Zusammenfassung des Sachverhalts: Die Klägerin, die X. AG, vertreibt u.a. Preislisten für Karosserie- und Lackierungsarbeiten. Die Y. AG vertreibt ein Computerprogramm, das u.a. Funktionen für die Fakturierung und Offertstellung für Karosserie- und Lackierbetriebe beinhaltet. Über eine Datenbank lassen sich Informationen über Zeitaufwand und Preis für die Arbeiten an den entsprechenden Automarken abrufen. Die X. AG macht geltend, die Y. AG habe durch die Aufnahme der obengenannten Preislisten in ihre Datenbank gegen das UWG verstossen.
Die X. AG verlangt die Anordnung von vorsorglichen Massnahmen (Verbot das Computerprogramm zu vertreiben, Beschlagnahmung verschiedener Unterlagen etc.)

Aus den Erwägungen:

„IV. a) Die X. AG sieht eine unlautere Handlung der Y. AG darin, dass diese die Daten der Listen der X. AG in ihr Computerprogramm übernehme und so den Kunden anbiete. Sie sieht darin eine Verletzung von Art. 5 lit. c UWG und Art. 2 UWG.
(…)

b) (…)
bb) Die X. AG hat sich wiederholt darüber beklagt, die Y. AG wolle ihre Quasi-Monopolsituation in bezug auf die Listen auf dem Markt erschüttern. Das Gesetz über den unlautere Wettbewerb geht aber davon aus, dass es Wettbewerb gibt.

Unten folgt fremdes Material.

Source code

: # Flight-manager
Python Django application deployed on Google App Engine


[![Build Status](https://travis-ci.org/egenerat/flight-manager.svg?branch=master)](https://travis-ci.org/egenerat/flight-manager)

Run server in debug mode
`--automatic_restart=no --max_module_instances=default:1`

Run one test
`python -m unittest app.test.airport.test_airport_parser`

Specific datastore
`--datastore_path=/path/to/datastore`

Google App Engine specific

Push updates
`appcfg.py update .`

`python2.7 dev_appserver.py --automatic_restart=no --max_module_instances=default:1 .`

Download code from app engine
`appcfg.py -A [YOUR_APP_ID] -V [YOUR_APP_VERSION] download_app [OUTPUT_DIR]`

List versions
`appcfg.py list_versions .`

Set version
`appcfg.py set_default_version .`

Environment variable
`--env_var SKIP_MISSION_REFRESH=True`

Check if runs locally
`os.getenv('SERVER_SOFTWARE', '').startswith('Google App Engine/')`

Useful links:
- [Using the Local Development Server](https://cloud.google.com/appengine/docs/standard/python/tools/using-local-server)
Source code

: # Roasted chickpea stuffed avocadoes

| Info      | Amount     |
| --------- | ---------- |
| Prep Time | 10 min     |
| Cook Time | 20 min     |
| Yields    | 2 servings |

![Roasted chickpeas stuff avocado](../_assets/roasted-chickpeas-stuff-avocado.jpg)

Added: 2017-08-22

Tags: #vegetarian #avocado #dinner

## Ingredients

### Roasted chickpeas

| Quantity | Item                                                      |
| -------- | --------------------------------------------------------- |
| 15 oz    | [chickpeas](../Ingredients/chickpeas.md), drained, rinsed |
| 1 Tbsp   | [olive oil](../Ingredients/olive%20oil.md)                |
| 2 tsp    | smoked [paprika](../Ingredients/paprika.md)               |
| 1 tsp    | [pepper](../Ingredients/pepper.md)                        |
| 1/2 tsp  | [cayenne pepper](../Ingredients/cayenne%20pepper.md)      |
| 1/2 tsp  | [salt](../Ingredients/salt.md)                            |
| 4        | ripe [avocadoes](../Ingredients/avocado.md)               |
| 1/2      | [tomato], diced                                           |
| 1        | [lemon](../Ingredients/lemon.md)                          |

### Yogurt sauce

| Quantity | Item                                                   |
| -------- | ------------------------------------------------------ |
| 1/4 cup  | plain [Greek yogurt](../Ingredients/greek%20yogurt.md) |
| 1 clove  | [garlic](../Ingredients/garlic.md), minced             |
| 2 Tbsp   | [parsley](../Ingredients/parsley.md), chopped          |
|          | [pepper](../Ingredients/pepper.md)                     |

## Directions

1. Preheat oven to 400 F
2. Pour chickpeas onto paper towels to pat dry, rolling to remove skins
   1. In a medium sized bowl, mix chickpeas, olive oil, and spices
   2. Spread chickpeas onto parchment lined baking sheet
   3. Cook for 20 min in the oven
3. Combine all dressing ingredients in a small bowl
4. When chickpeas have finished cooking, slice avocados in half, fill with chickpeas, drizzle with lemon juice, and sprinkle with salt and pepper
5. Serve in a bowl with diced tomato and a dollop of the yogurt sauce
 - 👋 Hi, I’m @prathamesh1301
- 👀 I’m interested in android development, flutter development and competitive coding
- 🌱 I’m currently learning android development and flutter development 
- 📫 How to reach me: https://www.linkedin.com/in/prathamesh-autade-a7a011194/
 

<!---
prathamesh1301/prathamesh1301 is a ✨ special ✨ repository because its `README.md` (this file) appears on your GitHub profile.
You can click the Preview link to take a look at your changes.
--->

Zweck des Wettbewerbes ist es unter anderem, die Bildung von Monopolen zu verhindern. Es kann also kaum Sinn eines Gesetzes über den unlauteren Wettbewerb sein, erworbene Marktpositionen zu schützen. Vielmehr setzt das UWG-Gesetz die Randbedingungen (Spielregeln), innerhalb derer Marktpositionen angegriffen werden können (und nach ordoliberalen Vorstellungen auch sollen), fest. Dahinter steckt die Überlegung, dass bei Fehlen solcher Randbedingungen der eigentliche Sinn des Wettbewerbes, nämlich optimale Erfüllung der bestehenden Nachfrage der Konsumenten, sich ins Gegenteil verkehren könnte und Monopole gerade gefördert werden könnten.
Es ist der X. AG also nicht verwehrt, sich eine Marktposition zu schaffen; sie muss diese aber durch Mittel des Marktes verteidigen und kann dafür in der Regel die Hilfe der staatlichen Behörden nicht beanspruchen. Konkret bedeutet dies, dass die X. AG ihre Kunden davon überzeugen muss, dass sie die einzig zuverlässigen Lack- und Spenglerkalkulationsdaten verkauft, und nicht verlangen kann, dass der Staat andern Anbietern, selbst wenn diese erwiesenermassen unzuverlässige Daten anbieten würden, den Eintritt in den Markt verwehre.
cc) Die X. AG argumentiert weiter damit, es bestünde geradezu ein öffentliches Interesse, dass nur ein Anbieter von Marktdaten für das Carosserie- und Lackgewerbe existiere, damit nicht verschiedene Preise gebildet würden. Diese Argumentation ist ebenfalls untauglich zur Begründung ihres Begehrens. Solche öffentlichen Interessen können allenfalls herangezogen werden, um die Zulässigkeit eines Kartells zu begründen, nicht aber um gestützt auf das Wettbewerbsrecht staatliche Unterstützung beim Ausschluss eines Mitbewerbers zu erhalten. Im übrigen ist die Argumentation auch inhaltlich falsch. Es kann offenbleiben, wie weit die X. AG heute wirklich die Carosserie- und Lackpreise in der Schweiz bildet. Von einem öffentlichen Interesse daran, dass ein einheitlicher Preis gebildet werde, kann nämlich keine Rede sein. Nach ordoliberalen Vorstellungen spielt sich der Wettbewerb in erster Linie über den Preis ab. Es ist also gerade erwünscht, dass sich keine kartellähnliche Preisabsprache im Karosseriegewerbe bildet, sondern dass die einzelnen Garagen verschiedene Preise haben und sich so konkurrenzieren. Die Publikation von Listen, die Preisabsprachen unter den Anbietern ermöglicht, liegt also im Gegensatz zur Publikation von Preisinformationen für die Nachfrager kaum im öffentlichen Interesse.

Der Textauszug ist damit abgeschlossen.